### Work to be completed
Among the entries below, how many lines include the word "不要考西电的研究生"? Reply with only the number.

····················

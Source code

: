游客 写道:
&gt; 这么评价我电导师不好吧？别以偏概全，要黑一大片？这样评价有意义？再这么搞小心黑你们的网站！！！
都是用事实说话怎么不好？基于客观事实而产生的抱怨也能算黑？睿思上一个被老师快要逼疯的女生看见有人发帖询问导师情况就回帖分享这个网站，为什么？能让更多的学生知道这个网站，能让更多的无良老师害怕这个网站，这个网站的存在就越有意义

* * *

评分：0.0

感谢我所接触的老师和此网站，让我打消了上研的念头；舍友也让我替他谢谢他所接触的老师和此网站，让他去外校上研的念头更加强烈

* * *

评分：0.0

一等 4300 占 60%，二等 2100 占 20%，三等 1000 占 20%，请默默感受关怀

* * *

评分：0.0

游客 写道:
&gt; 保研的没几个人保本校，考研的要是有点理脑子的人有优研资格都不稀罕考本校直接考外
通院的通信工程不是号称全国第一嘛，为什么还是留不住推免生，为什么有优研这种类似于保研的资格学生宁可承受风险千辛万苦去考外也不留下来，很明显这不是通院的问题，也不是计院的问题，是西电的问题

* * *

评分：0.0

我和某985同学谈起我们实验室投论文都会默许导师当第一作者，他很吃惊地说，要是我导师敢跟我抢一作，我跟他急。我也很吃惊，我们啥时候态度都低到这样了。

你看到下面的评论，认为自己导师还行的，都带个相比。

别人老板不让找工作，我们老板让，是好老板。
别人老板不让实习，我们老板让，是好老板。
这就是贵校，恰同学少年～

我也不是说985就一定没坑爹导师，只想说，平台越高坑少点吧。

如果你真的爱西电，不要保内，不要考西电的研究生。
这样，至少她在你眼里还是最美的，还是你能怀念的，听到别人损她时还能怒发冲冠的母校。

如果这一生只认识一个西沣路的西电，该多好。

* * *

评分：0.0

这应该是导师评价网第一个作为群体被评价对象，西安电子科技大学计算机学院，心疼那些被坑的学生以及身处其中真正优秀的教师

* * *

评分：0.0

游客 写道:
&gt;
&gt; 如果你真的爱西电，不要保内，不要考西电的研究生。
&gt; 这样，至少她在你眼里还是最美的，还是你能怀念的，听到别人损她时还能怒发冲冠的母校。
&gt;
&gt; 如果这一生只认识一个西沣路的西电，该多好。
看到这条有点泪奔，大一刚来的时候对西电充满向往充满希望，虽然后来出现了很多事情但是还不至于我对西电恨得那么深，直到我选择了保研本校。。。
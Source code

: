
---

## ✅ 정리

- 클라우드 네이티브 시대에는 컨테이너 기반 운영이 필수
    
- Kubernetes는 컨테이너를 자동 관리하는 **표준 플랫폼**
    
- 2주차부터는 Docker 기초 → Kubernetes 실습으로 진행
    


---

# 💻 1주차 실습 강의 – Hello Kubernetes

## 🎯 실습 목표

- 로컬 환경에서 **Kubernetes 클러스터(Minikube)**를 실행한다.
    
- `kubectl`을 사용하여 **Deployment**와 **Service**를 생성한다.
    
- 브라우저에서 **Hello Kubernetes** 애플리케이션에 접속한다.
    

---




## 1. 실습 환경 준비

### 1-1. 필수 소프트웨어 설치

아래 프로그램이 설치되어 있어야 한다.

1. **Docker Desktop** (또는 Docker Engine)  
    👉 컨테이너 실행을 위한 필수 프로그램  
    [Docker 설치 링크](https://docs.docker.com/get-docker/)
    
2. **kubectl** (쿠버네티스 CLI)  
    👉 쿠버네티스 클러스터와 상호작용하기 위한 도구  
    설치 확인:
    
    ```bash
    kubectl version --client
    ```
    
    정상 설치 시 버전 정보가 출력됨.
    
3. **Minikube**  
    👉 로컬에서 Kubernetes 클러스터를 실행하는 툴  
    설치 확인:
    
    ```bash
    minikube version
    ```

····················

### Exercise output
2